L’histoire de l’esclavage dans l’antiquité est un des plus grands sujets qui pût tenter la curiosité d’un érudit et la raison d’un philosophe. Il demande à la fois des recherches précises et une sagacité profonde. C’est tout un ordre immense de faits essentiels à coordonner ou à découvrir, et, du point de vue où l’historien se trouve placé en les recueillant, son regard pénètre si avant dans les entrailles des anciennes sociétés, que personne ne peut et ne doit assigner mieux que lui les causes des révolutions qui les ont agitées, les principes de dissolution qui ont amené leur décadence et leur ruine. Ajoutez à cela que ce magnifique sujet est resté neuf, ou peu s’en faut. L’Allemagne et la France ont exploré, il est vrai, quelques parties du vaste champ qu’il ouvre à l’histoire : s’il s’agit, par exemple, du prix et du nombre des esclaves à Athènes, ou bien de leur condition dans la société romaine, on peut avoir recours aux doctes recherches de M. Bœckh, à la science fine et profonde de M. Letronne, aux notes si ingénieusement érudites du traducteur de Plaute, M. Naudet ; mais aucun historien n’avait encore embrassé la question de l’esclavage ancien dans son ensemble et dans sa grandeur.

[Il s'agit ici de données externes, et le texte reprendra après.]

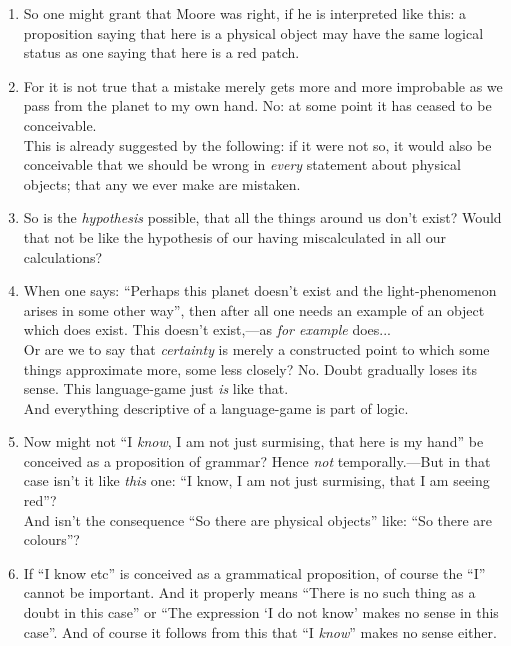 \documentclass{book}
\begin{document}
\begin{enumerate}
\item
So one might grant that Moore was right, if he is interpreted like this: a
proposition saying that here is a physical object may have the same logical
status as one saying that here is a red patch.

\item
For it is not true that a mistake merely gets more and more improbable as we
pass from the planet to my own hand. No: at some point it has ceased to be
conceivable. \\
This is already suggested by the following: if it were not so, it would also be
conceivable that we should be wrong in \emph{every} statement about physical
objects; that any we ever make are mistaken.

\item
So is the \emph{hypothesis} possible, that all the things around us don't
exist? Would that not be like the hypothesis of our having miscalculated in all
our calculations?

\item
When one says: ``Perhaps this planet doesn't exist and the light-phenomenon
arises in some other way'', then after all one needs an example of an object
which does exist. This doesn't exist,---as \emph{for example} does... \\
Or are we to say that \emph{certainty} is merely a constructed point to which
some things approximate more, some less closely? No. Doubt gradually loses its
sense. This language-game just \emph{is} like that. \\ 
And everything descriptive of a language-game is part of logic.

\item
Now might not ``I \emph{know}, I am not just surmising, that here is my hand''
be conceived as a proposition of grammar? Hence \emph{not} temporally.---But in
that case isn't it like \emph{this} one: ``I know, I am not just surmising,
that I am seeing red''? \\
And isn't the consequence ``So there are physical objects'' like: ``So there
are colours''?

\item
If ``I know etc'' is conceived as a grammatical proposition, of course the
``I'' cannot be important. And it properly means ``There is no such thing as a
doubt in this case'' or ``The expression `I do not know' makes no sense in this
case''. And of course it follows from this that ``I \emph{know}'' makes no
sense either.


\end{enumerate}
\end{document}
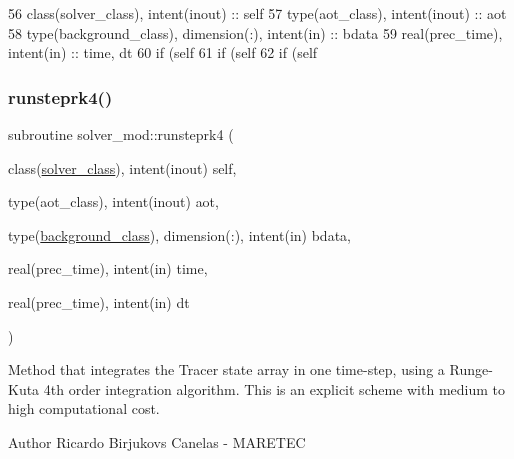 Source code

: \begin{DoxyCode}
56     \textcolor{keywordtype}{class}(solver\_class), \textcolor{keywordtype}{intent(inout)} :: self
57     \textcolor{keywordtype}{type}(aot\_class), \textcolor{keywordtype}{intent(inout)} :: aot
58     \textcolor{keywordtype}{type}(background\_class), \textcolor{keywordtype}{dimension(:)}, \textcolor{keywordtype}{intent(in)} :: bdata
59     \textcolor{keywordtype}{real(prec\_time)}, \textcolor{keywordtype}{intent(in)} :: time, dt
60     \textcolor{keywordflow}{if} (self%
61     \textcolor{keywordflow}{if} (self%
62     \textcolor{keywordflow}{if} (self%
\end{DoxyCode}
\mbox{\label{namespacesolver__mod_ae59da54f053ae369d76f130b3790f3b7}} 
\subsubsection{\texorpdfstring{runsteprk4()}{runsteprk4()}}
{\footnotesize\ttfamily subroutine solver\+\_\+mod\+::runsteprk4 (\begin{DoxyParamCaption}\item[{class(\mbox{\hyperlink{structsolver__mod_1_1solver__class}{solver\+\_\+class}}), intent(inout)}]{self,  }\item[{type(aot\+\_\+class), intent(inout)}]{aot,  }\item[{type(\mbox{\hyperlink{structbackground__mod_1_1background__class}{background\+\_\+class}}), dimension(\+:), intent(in)}]{bdata,  }\item[{real(prec\+\_\+time), intent(in)}]{time,  }\item[{real(prec\+\_\+time), intent(in)}]{dt }\end{DoxyParamCaption})\hspace{0.3cm}{\ttfamily [private]}}



Method that integrates the Tracer state array in one time-\/step, using a Runge-\/\+Kuta 4th order integration algorithm. This is an explicit scheme with medium to high computational cost. 

\begin{DoxyAuthor}{Author}
Ricardo Birjukovs Canelas -\/ M\+A\+R\+E\+T\+EC 
\end{DoxyAuthor}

Pour remplir toutes les conditions du sujet, M. Wallon est remonté jusqu’au berceau des sociétés humaines. Malgré l’obscurité profonde des origines, malgré la rareté des monumens, il cherche et il détermine jusqu’à un certain point l’état des classes serviles dans l’Égypte, l’Inde, la Chine, et d’abord dans la Judée, car le peuple hébreu, M. Wallon le constate à regret, le peuple de Dieu a eu aussi ses esclaves. Abraham compte dans sa famille des esclaves par naissance et des esclaves achetés ; ils composent, avec ses troupeaux, l’héritage qu’il transmet à son fils Isaac. Joseph est vendu pour vingt pièces d’argent à des marchands ismaélites qui le revendent en Égypte. De jeunes filles sont données à Rébecca, lorsqu’elle passe de la maison de son père en celle d’Isaac. D’autres forment la dot ou plutôt le pécule de la femme, alors que la femme est achetée par du travail ou des présens. Ainsi Lia et Rachel reçoivent l’une et l’autre, de Laban, une esclave en épousant Jacob. Une coutume bien curieuse et particulière au peuple juif, c’est que la femme cédait à son esclave son droit d’épouse, pour acquérir d’elle les droits de mère, et elle se consolait d’être stérile par cette fécondité d’emprunt dont elle recueillait les fruits.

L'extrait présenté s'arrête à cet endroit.